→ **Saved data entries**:
*** Begin section ***

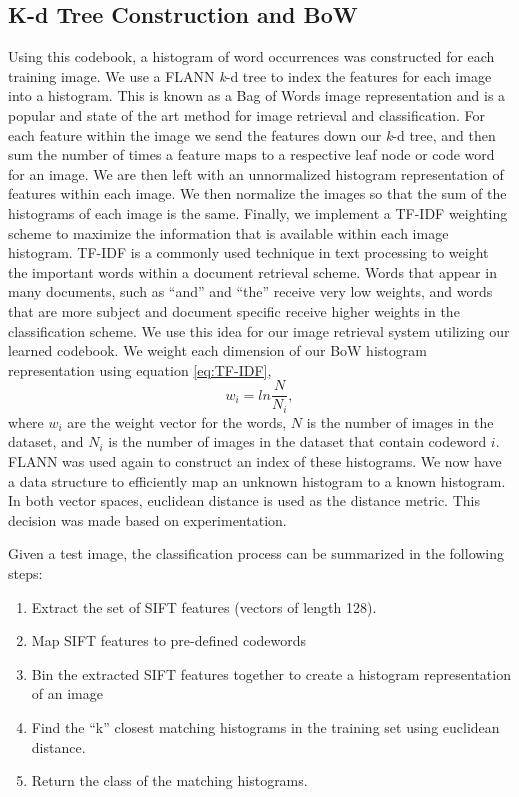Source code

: \subsection{K-d Tree Construction and BoW}
Using this codebook, a histogram of word occurrences was constructed for each training image. 
We use a FLANN \emph{k}-d tree to index the features for each image into a histogram.
This is known as a Bag of Words image representation and is a popular and state of the art method for image retrieval and classification.
For each feature within the image we send the features down our \emph{k}-d tree, and then sum the number of times a feature maps to a respective leaf node or code word for an image.
We are then left with an unnormalized histogram representation of features within each image.
We then normalize the images so that the sum of the histograms of each image is the same.
Finally, we implement a TF-IDF weighting scheme to maximize the information that is available within each image histogram.
TF-IDF is a commonly used technique in text processing to weight the important words within a document retrieval scheme.  
Words that appear in many documents, such as ``and'' and ``the'' receive very low weights, and words that are more subject and document specific receive higher weights in the classification scheme.
We use this idea for our image retrieval system utilizing our learned codebook.
We weight each dimension of our BoW histogram representation using equation \ref{eq:TF-IDF},
\begin{equation}
\label{eq:TF-IDF}
w_{i} = ln\frac{N}{N_{i}},
\end{equation}
where $w_i$ are the weight vector for the words, $N$ is the number of images in the dataset, and $N_i$ is the number of images in the dataset that contain codeword $i$.
FLANN was used again to construct an index of these histograms. 
We now have a data structure to efficiently map an unknown histogram to a known histogram.
In both vector spaces, euclidean distance is used as the distance metric. 
This decision was made based on experimentation.

Given a test image, the classification process can be summarized in the following steps:
\begin{enumerate}
\item Extract the set of SIFT features (vectors of length 128).

\item Map SIFT features to pre-defined codewords

\item Bin the extracted SIFT features together to create a histogram representation of an image

\item Find the ``k'' closest matching histograms in the training set using euclidean distance.

\item Return the class of the matching histograms.
\end{enumerate}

*** End section ***

What you return must be every entry, word for word, without any pictures.

Source code

: \subsection{K-d Tree Construction and BoW}
Using this codebook, a histogram of word occurrences was constructed for each training image. 
We use a FLANN \emph{k}-d tree to index the features for each image into a histogram.
This is known as a Bag of Words image representation and is a popular and state of the art method for image retrieval and classification.
For each feature within the image we send the features down our \emph{k}-d tree, and then sum the number of times a feature maps to a respective leaf node or code word for an image.
We are then left with an unnormalized histogram representation of features within each image.
We then normalize the images so that the sum of the histograms of each image is the same.
Finally, we implement a TF-IDF weighting scheme to maximize the information that is available within each image histogram.
TF-IDF is a commonly used technique in text processing to weight the important words within a document retrieval scheme.  
Words that appear in many documents, such as ``and'' and ``the'' receive very low weights, and words that are more subject and document specific receive higher weights in the classification scheme.
We use this idea for our image retrieval system utilizing our learned codebook.
We weight each dimension of our BoW histogram representation using equation \ref{eq:TF-IDF},
\begin{equation}
\label{eq:TF-IDF}
w_{i} = ln\frac{N}{N_{i}},
\end{equation}
where $w_i$ are the weight vector for the words, $N$ is the number of images in the dataset, and $N_i$ is the number of images in the dataset that contain codeword $i$.
FLANN was used again to construct an index of these histograms. 
We now have a data structure to efficiently map an unknown histogram to a known histogram.
In both vector spaces, euclidean distance is used as the distance metric. 
This decision was made based on experimentation.

Given a test image, the classification process can be summarized in the following steps:
\begin{enumerate}
\item Extract the set of SIFT features (vectors of length 128).

\item Map SIFT features to pre-defined codewords

\item Bin the extracted SIFT features together to create a histogram representation of an image

\item Find the ``k'' closest matching histograms in the training set using euclidean distance.

\item Return the class of the matching histograms.
\end{enumerate}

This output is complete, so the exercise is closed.